Monoclonal antibody monospecific to glycine for brain immunocytochemistry

Abstract

We have developed mouse monoclonal antibodies (AGLY-1–8, all IgG 1 subisotype mAbs) against glycine (Gly) conjugated to bovine serum albumin using glutaraldehyde (GA)–NaBH 4. Among these, AGLY-4 mAb was found to be the most useful for Gly immunocytochemistry (ICC) in functions of specificity and sensitivity without non-specific immunobinding. AGLY-4 was demonstrated to be monospecific to Gly by an enzyme-linked immunosorbent assay (ELISA) binding test, and not reactive to any of the other amino acids and peptides tested. Using this antibody, indirect immunoperoxidase staining was observed in different regions of the rat brain fixed with GA in combination with borohydride reduction. In contrast, immunoreactivity was quite low in tissues fixed only with GA. Absorption controls indicated that the immunostaining could be completely inhibited by 5 μg/ml of Gly–human serum albumin (HSA) conjugate prepared using GA and NaBH 4, which was consistent with the results of an ELISA inhibition test. No cross-reaction occurred with other GA-conjugated amino acids.
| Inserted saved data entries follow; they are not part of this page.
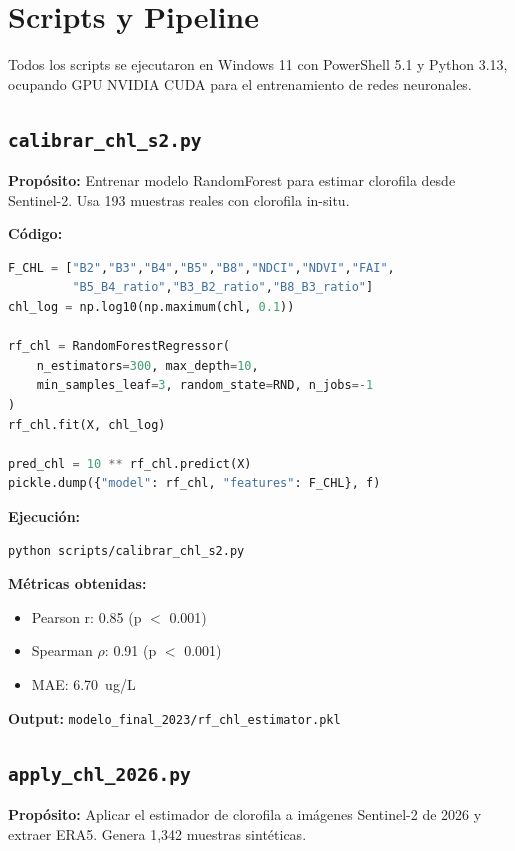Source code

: \documentclass[12pt]{article}
\begin{document}
\section{Scripts y Pipeline}

Todos los scripts se ejecutaron en Windows 11 con PowerShell 5.1 y Python 3.13, ocupando GPU NVIDIA CUDA para el entrenamiento de redes neuronales.

\subsection{\texttt{calibrar\_chl\_s2.py}}
\textbf{Prop\'osito:} Entrenar modelo RandomForest para estimar clorofila desde Sentinel-2. Usa 193 muestras reales con clorofila in-situ.

\textbf{C\'odigo:}
\begin{lstlisting}[language=Python]
F_CHL = ["B2","B3","B4","B5","B8","NDCI","NDVI","FAI",
         "B5_B4_ratio","B3_B2_ratio","B8_B3_ratio"]
chl_log = np.log10(np.maximum(chl, 0.1))

rf_chl = RandomForestRegressor(
    n_estimators=300, max_depth=10,
    min_samples_leaf=3, random_state=RND, n_jobs=-1
)
rf_chl.fit(X, chl_log)

pred_chl = 10 ** rf_chl.predict(X)
pickle.dump({"model": rf_chl, "features": F_CHL}, f)
\end{lstlisting}

\textbf{Ejecuci\'on:}
\begin{lstlisting}
python scripts/calibrar_chl_s2.py
\end{lstlisting}

\textbf{M\'etricas obtenidas:}
\begin{itemize}
  \item Pearson r: 0.85 (p $<$ 0.001)
  \item Spearman $\rho$: 0.91 (p $<$ 0.001)
  \item MAE: 6.70~ug/L
\end{itemize}
\textbf{Output:} \texttt{modelo\_final\_2023/rf\_chl\_estimator.pkl}

\subsection{\texttt{apply\_chl\_2026.py}}
\textbf{Prop\'osito:} Aplicar el estimador de clorofila a im\'agenes Sentinel-2 de 2026 y extraer ERA5. Genera 1,342 muestras sint\'eticas.
\end{document}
Dense ICC staining was observed in the rat neurons related to the auditory and vestibular centers, and modest immunostaining was seen in all the structures of the cerebellar cortex except for the Golgi cells which were strongly stained. These results were in complete agreement with the previous methods using polyclonal anti-Gly serum. Also, a new finding was that staining was noticed in certain cells widely distributed in the different brain regions. These results strongly suggest that the monoclonal antibody has a potential for elucidating the precise distribution of Gly-containing cells.